In 1846, Elam Brown, a widower with 4 children, joined a wagon train and came west. They stayed briefly at Sutter’s Fort, and then came through the Livermore Valley to Mission Santa Clara. Along the way Brown married Margaret Allen, a member of the wagon train, whose husband had died on the trek west. She had eleven children.
In the Spring following their arrival, Elam hired out in the Contra Costa logging district. There were three stands of very large trees, Moraga Redwoods, Peralta Redwoods and San Antonio Redwoods. He helped to harvest trees; whip sawed them into lumber, hauled the lumber by ox team to the Oakland Estuary, and transported it across the bay to San Francisco.
While delivering lumber, Brown heard of 3,300 acres being offered within easy riding distance of where he was working. Brown had little money of his own but his new wife had $900.00 that she had hidden in a crock among the things she brought west. The owner of the land accepted Brown’s $900 offer and Elam established a ranch in the Lafayette area.
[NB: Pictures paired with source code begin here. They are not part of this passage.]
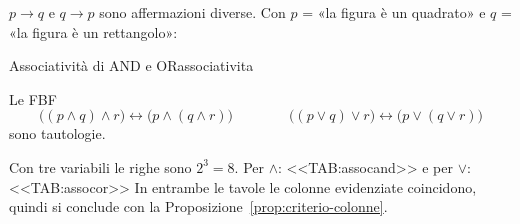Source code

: \begin{spiegazione}
    $p \rightarrow q$ e $q \rightarrow p$ sono affermazioni diverse. Con $p$ = «la figura è un quadrato» e $q$ = «la figura è un rettangolo»:
    \begin{center}
    \end{center}
\end{spiegazione}


\begin{concetto}
\begin{Proposizione}{Associatività di AND e OR}{associativita}
    \begin{prerequisiti}
    \end{prerequisiti}
    Le FBF
    \[ \big((p \wedge q) \wedge r\big) \leftrightarrow \big(p \wedge (q \wedge r)\big) \qquad\qquad
       \big((p \vee q) \vee r\big) \leftrightarrow \big(p \vee (q \vee r)\big) \]
    sono tautologie.
\end{Proposizione}

\begin{dimostrazione}
    Con tre variabili le righe sono $2^3 = 8$. Per $\wedge$:
    <<TAB:assocand>>
    e per $\vee$:
    <<TAB:assocor>>
    In entrambe le tavole le colonne evidenziate coincidono, quindi si conclude con la Proposizione~\ref{prop:criterio-colonne}.
\end{dimostrazione}
\end{concetto}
He was supposedly the second white man to settle in the county. He served as “Alcalde” of the territory and he represented the District of San Jose at the Constitutional Convention of 1849. Elam was the first member of the California Legislature for the county and the founder of Lafayette.
Elam sold his friend, Nathaniel Jones, who had come west in the same wagon train, 372 acres for $100. Nathaniel Jones would become Contra Costa’s first sheriff.
Brown harvested heavy crops of wheat, which grew profusely all over Contra Costa in the days of virgin soil. Elam bought a second hand grist mill so he wouldn’t have to haul his grain to a mill in San Jose. Brown capitalized on his acreage – not only by raising wheat but also by selling off small farms, and soon a small village developed.